The plaintiff’s counsel rely on the effect given to part payment, in taking a case out of the operation of the statute of limitations, and insist that the same effect should be given to the payment made in this case. The only authority cited, which tends to support this position, is Alsop v. Brown, 1 Doug. 192, where lord Mansfield is reported to have said, that if a certificated bankrupt had paid interest on his bond, “ he might be liable, as on a new contract,” to pay the principal.
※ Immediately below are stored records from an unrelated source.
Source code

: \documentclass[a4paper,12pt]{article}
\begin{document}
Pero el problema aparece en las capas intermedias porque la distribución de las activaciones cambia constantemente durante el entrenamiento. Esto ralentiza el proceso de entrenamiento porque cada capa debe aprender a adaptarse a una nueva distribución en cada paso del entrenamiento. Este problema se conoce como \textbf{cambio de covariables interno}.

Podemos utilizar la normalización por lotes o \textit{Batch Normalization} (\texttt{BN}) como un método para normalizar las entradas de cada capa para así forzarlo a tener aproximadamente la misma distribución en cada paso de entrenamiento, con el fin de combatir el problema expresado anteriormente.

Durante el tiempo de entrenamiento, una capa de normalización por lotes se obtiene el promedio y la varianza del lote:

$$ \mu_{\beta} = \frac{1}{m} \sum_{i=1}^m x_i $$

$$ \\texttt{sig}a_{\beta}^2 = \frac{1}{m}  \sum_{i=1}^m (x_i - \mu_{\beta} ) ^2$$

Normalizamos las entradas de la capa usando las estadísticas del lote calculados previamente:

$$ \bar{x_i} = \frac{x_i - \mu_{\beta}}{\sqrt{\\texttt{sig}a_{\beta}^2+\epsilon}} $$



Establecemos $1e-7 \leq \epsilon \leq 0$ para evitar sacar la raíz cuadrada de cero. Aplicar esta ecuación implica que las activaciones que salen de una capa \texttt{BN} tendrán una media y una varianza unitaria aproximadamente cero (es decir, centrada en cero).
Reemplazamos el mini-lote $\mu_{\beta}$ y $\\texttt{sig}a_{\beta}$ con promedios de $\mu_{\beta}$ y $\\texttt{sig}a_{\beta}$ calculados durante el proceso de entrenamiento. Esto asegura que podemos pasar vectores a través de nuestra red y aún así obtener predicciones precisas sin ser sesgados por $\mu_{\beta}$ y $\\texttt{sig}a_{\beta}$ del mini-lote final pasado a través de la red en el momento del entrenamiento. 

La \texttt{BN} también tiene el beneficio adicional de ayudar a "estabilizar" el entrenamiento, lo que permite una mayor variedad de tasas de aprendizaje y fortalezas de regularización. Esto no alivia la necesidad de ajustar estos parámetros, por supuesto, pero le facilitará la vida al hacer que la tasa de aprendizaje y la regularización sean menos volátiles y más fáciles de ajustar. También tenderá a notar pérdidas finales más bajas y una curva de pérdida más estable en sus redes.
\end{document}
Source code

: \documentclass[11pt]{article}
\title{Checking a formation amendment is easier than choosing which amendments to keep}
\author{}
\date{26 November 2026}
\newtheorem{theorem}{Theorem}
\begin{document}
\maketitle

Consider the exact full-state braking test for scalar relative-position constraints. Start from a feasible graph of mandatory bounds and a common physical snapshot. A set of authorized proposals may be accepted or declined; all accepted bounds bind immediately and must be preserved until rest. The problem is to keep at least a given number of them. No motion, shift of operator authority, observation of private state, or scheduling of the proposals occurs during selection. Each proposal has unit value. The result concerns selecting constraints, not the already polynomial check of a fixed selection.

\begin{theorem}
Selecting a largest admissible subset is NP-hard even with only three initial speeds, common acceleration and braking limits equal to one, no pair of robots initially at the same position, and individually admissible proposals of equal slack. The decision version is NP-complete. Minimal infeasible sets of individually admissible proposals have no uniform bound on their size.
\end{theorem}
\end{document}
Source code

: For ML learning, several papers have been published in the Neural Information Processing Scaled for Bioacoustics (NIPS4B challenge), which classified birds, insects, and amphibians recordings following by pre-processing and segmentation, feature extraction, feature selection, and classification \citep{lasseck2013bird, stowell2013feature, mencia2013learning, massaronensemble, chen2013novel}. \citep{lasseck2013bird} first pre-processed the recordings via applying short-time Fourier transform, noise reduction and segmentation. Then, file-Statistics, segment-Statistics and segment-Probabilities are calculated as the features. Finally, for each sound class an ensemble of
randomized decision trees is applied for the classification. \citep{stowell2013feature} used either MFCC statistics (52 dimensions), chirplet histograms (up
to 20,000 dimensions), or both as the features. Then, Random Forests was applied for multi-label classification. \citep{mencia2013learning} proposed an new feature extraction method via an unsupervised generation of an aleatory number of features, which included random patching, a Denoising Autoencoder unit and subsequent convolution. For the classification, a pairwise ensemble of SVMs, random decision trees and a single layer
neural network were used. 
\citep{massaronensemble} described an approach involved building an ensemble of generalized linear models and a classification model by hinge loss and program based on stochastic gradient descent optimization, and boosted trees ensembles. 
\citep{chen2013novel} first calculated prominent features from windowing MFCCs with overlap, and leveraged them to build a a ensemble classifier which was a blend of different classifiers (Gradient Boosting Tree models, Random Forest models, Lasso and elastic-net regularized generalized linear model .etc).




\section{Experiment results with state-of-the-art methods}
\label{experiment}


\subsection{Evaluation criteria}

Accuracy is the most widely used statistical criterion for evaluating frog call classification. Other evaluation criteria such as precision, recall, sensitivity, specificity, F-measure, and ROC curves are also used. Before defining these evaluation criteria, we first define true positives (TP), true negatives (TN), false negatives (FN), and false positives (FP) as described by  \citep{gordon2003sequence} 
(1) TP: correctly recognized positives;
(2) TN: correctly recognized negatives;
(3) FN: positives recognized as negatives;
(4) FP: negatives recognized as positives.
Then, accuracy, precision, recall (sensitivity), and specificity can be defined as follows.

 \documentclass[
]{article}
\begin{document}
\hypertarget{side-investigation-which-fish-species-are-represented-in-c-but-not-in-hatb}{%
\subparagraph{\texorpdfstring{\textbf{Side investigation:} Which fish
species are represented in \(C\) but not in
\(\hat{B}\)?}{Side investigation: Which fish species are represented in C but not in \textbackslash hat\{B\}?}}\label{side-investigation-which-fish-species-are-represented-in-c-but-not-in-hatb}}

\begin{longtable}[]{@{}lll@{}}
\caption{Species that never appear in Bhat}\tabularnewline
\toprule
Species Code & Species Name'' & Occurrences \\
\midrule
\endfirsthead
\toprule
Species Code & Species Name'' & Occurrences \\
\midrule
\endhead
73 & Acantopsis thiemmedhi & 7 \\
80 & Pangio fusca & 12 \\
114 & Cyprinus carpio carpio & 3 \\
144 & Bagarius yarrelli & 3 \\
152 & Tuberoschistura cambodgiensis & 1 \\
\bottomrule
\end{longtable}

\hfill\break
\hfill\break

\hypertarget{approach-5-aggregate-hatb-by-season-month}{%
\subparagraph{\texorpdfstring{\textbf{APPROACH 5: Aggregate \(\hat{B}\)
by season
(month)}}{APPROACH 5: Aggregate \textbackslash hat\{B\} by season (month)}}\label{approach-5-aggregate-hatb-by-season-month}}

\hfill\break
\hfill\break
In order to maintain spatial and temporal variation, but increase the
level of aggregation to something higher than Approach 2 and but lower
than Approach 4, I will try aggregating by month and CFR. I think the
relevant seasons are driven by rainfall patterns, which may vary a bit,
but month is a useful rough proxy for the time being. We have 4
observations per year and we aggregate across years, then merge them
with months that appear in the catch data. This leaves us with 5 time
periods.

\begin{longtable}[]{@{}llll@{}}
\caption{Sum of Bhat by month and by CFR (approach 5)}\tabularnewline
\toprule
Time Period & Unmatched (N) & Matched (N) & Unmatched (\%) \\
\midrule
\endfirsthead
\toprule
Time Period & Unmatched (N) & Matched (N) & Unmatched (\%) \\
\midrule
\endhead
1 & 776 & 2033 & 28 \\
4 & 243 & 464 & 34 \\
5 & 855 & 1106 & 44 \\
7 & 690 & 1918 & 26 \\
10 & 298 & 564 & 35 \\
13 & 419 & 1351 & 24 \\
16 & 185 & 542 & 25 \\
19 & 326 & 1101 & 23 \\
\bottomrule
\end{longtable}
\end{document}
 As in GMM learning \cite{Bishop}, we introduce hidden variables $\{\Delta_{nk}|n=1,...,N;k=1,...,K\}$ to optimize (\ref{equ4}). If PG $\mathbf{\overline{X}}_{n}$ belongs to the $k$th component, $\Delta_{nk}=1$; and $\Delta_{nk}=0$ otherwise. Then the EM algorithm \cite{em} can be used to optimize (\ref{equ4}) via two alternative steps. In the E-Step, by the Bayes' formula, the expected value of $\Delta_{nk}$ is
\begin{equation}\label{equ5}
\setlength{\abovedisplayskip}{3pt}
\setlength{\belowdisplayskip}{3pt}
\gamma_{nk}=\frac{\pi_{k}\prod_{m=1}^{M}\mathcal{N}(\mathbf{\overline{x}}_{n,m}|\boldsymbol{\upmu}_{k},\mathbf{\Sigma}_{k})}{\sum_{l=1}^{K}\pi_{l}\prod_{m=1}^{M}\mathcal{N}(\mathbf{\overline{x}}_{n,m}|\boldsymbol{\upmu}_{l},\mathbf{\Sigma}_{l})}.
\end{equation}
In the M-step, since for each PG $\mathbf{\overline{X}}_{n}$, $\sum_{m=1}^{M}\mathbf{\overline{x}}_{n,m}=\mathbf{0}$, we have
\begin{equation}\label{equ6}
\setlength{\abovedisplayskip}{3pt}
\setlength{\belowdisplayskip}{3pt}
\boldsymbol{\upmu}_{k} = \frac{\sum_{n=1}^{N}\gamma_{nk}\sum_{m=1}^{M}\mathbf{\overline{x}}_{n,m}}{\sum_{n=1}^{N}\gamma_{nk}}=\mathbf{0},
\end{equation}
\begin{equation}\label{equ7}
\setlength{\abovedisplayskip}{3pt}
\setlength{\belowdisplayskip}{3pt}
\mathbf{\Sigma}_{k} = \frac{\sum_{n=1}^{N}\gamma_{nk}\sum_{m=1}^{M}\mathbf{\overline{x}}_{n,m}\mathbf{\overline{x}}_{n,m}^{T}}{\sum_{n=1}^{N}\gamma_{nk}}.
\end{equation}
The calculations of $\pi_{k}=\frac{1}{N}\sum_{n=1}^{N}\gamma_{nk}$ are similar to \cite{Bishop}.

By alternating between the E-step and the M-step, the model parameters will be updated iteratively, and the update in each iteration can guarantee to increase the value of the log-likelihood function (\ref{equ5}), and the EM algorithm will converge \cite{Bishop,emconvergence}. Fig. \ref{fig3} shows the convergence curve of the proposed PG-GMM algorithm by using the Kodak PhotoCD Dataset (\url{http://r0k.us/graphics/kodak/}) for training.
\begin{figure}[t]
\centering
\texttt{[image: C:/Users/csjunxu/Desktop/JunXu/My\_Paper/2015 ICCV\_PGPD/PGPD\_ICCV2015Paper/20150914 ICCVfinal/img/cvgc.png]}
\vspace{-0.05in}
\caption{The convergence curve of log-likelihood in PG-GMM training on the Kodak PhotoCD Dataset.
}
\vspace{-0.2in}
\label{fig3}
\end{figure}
But it was afterwards held by lord Ellenborough, that in a suit on a new promise, made by a bankrupt, to pay a debt from which he had been discharged, the plaintiff must prove a distinct and unequivocal promise to pay it. Lynbuy v. Weightman, 5 Esp. R. 198; Fleming v. Hayne, 1 Stark. R. 370. And so the recent English writers state the law to have been, before St. 6 Geo. IT. c. 16, <§> 131, required such promises to be in writing, and signed by the party, or by some person thereto authorized by him in writing. Esp. on Bankrupt Laws, 340 ; 1 Cooke’s Bankrupt Laws, (8th ed.) 504; Wilkinson on Lim. 152; 1 Steph. N. P. 148. The same strict rule of proof is applied to new promises alleged to have been made by discharged insolvent debtors. Mucklow v. St. John, 4 Taunt. 613; Brook v. Wood, 13 Price, 667; Depuy v. Swart, 3 Wend. 139; Moore v. Viele, 4 Wend. 422. We think this is a fit and salutary rule, and that it must be applied to the case before us. It therefore follows, that a jury ought not to infer, from the mere fact that the defendant paid part *79of his note to the plaintiff, and indorsed thereon the sum paid, that he made a distinct and unequivocal promise to pay the rest of it. Part payment is not of itself conclusive, even to take a case out of the statute of limitations. The circumstances that attend such a payment may wholly disprove a promise to pay any more. Wainman v. Kynman, 1 Welsh. Hurlst. & Gord. 118.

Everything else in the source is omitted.